Completely missing the point that the madness and frenzy in a Feydeau farce must burst out from a world of prosaic middle-class solidity, that production and the Quay Brothers' design presented the piece as an expressionist Kraft-Ebbingised impotence- nightmare whose strenuously abnormal decor (even the front curtain sported huge, pointedly mattressy stains) left the farce all dressed up but with nowhere to go.
Fears that Scarfeian grotesquery would in like manner upstage An Absolute Turkey are quickly allayed by surprisingly restrained sets, which do, however, raise mild doubts of their own. Aren't all the crushed velvet walls and witty art nouveau design features just a shade too, well, arty for Feydeau's bourgeois personnel who include, after all, a lawyer who, in his picture-collecting, evidently does not know his art from his elbow?
But if the decor strikes a slightly sharp note, Hall's handling of the tricky modulations of tone and shifts of pace win increasing admiration as the evening proceeds. The play is, in some respects, an awkward customer, for it is only Act 2, set in a chaotically overbooked hotel room, that builds up a truly sustained and delirious farce momentum. Here, surrounded by a swirl of clandestine activity in cupboards and adjoining chambers, an elderly army doctor (excellent Peter Cellier) and his stone-deaf wife (Linda Spurrier) are seen getting ready to turn in and repeatedly, and in her case quite unwittingly, triggering the cacophonous alarm that's been planted under the bed by others to entrap a pair of adulterers.
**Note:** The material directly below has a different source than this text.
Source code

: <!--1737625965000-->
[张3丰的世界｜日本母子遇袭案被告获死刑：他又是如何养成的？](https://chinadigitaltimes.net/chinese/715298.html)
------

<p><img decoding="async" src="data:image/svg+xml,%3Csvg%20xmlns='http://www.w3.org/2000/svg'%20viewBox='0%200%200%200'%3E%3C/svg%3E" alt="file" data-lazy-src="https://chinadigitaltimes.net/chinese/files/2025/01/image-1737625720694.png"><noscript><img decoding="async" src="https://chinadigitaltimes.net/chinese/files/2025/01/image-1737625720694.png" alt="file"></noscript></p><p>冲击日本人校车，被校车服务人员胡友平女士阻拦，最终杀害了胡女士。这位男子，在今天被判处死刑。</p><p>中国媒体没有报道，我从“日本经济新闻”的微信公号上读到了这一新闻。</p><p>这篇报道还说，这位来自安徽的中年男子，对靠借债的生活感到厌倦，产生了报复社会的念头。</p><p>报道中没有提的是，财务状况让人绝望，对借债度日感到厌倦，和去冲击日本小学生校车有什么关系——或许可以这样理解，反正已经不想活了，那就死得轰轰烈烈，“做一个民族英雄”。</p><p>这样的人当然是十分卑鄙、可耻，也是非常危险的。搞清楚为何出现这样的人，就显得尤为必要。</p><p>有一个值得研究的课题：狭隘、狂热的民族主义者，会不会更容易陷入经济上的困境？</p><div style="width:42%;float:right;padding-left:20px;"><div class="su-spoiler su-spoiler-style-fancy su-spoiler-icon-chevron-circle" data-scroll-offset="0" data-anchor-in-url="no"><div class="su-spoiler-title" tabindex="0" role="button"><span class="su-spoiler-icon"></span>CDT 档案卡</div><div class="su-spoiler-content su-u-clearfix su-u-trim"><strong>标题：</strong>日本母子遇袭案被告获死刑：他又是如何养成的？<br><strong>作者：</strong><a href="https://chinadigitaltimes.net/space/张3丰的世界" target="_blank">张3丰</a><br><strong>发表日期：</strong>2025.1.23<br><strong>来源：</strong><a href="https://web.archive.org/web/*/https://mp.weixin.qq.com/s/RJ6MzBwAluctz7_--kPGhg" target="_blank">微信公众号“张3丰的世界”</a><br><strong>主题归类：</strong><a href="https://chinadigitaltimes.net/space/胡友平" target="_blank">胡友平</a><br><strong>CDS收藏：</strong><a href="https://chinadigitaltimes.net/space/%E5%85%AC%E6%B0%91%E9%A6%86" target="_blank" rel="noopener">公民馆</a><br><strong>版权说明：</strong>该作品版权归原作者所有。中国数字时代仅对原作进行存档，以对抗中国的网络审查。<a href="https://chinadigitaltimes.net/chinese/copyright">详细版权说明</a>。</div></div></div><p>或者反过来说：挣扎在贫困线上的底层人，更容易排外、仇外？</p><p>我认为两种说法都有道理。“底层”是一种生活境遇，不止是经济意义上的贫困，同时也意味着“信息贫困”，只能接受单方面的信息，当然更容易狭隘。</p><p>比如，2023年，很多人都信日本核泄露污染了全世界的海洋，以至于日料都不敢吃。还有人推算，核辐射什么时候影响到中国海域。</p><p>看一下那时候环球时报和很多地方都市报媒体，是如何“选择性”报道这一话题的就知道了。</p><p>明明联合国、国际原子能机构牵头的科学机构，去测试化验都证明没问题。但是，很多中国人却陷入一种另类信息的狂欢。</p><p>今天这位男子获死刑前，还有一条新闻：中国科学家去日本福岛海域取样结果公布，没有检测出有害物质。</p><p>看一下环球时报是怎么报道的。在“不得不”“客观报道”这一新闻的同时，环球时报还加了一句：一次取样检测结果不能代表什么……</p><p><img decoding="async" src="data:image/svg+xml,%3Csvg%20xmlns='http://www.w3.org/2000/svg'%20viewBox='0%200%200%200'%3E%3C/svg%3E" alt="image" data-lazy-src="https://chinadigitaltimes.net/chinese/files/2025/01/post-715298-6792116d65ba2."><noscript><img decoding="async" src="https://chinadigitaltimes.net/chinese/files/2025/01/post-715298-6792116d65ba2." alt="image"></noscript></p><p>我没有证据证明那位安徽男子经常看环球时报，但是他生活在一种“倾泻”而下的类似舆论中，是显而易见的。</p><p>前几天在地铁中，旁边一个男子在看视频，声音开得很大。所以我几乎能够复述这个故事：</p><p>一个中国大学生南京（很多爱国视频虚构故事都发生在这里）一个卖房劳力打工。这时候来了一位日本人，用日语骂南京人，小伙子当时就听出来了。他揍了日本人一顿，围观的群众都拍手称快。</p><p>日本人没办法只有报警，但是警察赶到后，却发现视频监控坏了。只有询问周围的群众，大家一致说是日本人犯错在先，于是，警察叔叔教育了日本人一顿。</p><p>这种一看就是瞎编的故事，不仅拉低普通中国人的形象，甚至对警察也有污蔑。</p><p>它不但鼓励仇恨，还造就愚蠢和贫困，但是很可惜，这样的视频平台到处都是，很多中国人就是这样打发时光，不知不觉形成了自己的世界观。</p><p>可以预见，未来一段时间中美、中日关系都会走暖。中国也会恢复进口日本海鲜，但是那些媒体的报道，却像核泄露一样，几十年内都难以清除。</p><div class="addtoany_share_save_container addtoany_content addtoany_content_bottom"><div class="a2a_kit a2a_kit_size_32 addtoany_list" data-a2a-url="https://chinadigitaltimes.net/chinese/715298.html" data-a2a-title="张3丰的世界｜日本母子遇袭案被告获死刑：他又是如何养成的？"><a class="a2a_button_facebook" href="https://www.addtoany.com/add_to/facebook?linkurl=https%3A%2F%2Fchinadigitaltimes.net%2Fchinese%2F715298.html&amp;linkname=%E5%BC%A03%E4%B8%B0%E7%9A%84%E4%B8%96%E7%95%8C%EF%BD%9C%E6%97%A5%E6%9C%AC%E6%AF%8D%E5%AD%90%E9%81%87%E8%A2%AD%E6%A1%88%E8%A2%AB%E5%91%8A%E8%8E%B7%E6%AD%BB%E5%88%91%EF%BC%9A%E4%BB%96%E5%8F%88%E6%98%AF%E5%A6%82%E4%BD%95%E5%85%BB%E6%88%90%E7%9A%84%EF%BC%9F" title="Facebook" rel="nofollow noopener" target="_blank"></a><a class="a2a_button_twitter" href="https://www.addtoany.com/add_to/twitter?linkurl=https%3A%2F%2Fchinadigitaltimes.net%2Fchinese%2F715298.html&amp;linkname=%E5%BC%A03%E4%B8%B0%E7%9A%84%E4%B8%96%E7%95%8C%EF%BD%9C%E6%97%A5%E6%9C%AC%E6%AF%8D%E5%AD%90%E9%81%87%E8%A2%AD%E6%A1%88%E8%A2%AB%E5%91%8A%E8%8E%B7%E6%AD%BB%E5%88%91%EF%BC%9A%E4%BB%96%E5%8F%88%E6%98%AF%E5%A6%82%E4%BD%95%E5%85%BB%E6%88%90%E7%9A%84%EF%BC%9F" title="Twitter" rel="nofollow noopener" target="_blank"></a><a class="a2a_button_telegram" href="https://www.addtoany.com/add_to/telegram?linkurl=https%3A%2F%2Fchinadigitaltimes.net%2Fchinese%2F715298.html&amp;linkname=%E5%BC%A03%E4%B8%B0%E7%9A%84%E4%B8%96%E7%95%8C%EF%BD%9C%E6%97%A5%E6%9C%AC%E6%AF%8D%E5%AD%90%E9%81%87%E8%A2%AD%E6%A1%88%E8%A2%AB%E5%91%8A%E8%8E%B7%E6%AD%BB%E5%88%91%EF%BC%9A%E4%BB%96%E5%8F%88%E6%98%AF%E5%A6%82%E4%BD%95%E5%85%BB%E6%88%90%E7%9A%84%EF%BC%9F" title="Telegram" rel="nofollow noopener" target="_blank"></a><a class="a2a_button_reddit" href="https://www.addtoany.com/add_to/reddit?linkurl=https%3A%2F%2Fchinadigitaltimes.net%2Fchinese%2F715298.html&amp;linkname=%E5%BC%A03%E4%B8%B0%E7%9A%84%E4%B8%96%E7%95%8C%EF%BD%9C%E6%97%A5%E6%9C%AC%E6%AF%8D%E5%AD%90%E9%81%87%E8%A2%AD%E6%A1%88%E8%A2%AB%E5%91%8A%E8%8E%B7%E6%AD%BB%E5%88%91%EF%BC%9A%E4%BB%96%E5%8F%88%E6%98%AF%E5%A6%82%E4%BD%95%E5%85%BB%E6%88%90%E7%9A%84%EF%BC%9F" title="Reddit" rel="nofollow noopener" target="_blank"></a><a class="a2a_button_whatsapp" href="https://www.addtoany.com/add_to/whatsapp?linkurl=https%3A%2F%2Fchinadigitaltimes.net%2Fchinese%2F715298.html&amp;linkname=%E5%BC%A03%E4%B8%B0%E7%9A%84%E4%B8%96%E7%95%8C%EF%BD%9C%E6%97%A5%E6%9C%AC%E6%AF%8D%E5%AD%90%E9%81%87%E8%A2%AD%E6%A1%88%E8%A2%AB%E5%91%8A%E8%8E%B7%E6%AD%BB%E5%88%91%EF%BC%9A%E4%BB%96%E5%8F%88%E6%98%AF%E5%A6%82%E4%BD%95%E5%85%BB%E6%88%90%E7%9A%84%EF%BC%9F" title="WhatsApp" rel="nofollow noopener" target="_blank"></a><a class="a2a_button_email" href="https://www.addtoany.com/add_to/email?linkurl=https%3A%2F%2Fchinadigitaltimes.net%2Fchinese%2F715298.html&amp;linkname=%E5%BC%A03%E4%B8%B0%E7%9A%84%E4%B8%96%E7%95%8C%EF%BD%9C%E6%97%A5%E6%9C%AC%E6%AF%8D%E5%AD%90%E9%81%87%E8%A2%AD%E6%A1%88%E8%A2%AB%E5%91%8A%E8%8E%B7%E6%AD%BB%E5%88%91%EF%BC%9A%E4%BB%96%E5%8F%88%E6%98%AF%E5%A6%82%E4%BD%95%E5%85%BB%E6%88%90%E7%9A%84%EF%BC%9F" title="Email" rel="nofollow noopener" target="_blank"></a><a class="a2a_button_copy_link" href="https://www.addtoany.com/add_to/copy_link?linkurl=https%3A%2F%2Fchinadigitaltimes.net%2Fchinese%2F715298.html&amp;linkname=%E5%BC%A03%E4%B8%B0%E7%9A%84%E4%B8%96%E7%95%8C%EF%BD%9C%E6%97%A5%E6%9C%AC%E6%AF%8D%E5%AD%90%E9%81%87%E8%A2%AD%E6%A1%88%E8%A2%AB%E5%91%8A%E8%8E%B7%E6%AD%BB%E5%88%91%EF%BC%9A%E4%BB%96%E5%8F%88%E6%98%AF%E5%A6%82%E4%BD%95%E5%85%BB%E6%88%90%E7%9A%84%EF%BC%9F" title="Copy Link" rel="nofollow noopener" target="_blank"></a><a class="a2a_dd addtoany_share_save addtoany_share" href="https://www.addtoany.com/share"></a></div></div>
This high point, exuberantly achieved here, is flanked by a first act in which the farcical flurries are punctuated by talky comedy of manners about male double standards on adultery and by a smaller-scale last act, which, though very funny, moves at times to the less frenzied rhythms of situation comedy. It would be unfair in either case to charge the production with being under-driven. The last act in particular is a delight, with Griff Rhys Jones in captivatingly hapless form as a playboy who, like the hotel room in the previous scene, finds himself a trifle overbooked. He's confronted by not one woman but two, each keen to use his services in order to pay back an errant husband in kind. The only trouble is that he is so thoroughly shagged out after an all-nighter with a floozie, he can hardly stand up, let alone get it up. His would-be Lothario lope towards Felicity Kendal's Lucienne looks like the final stages of a sponsored walk across the Sahara. Repeated buttings-in from Ken Wynne's hilariously interfering family retainer don't help to bring out the Casanova in him either.
The fact that we know that injured Lucienne won't actually turn adulteress, and that her husband has erred only once, lays a slightly irritating safety net under the proceedings, which, despite a flirtatiously half-open ending, are in no danger of veering into Ortonesque sexual radicalism. But the acting (especially from Nicholas Le Prevost as a dementedly jerky jerk) turns An Absolute Turkey into a more than modest success.
The Globe, London W1 (071-494 5065).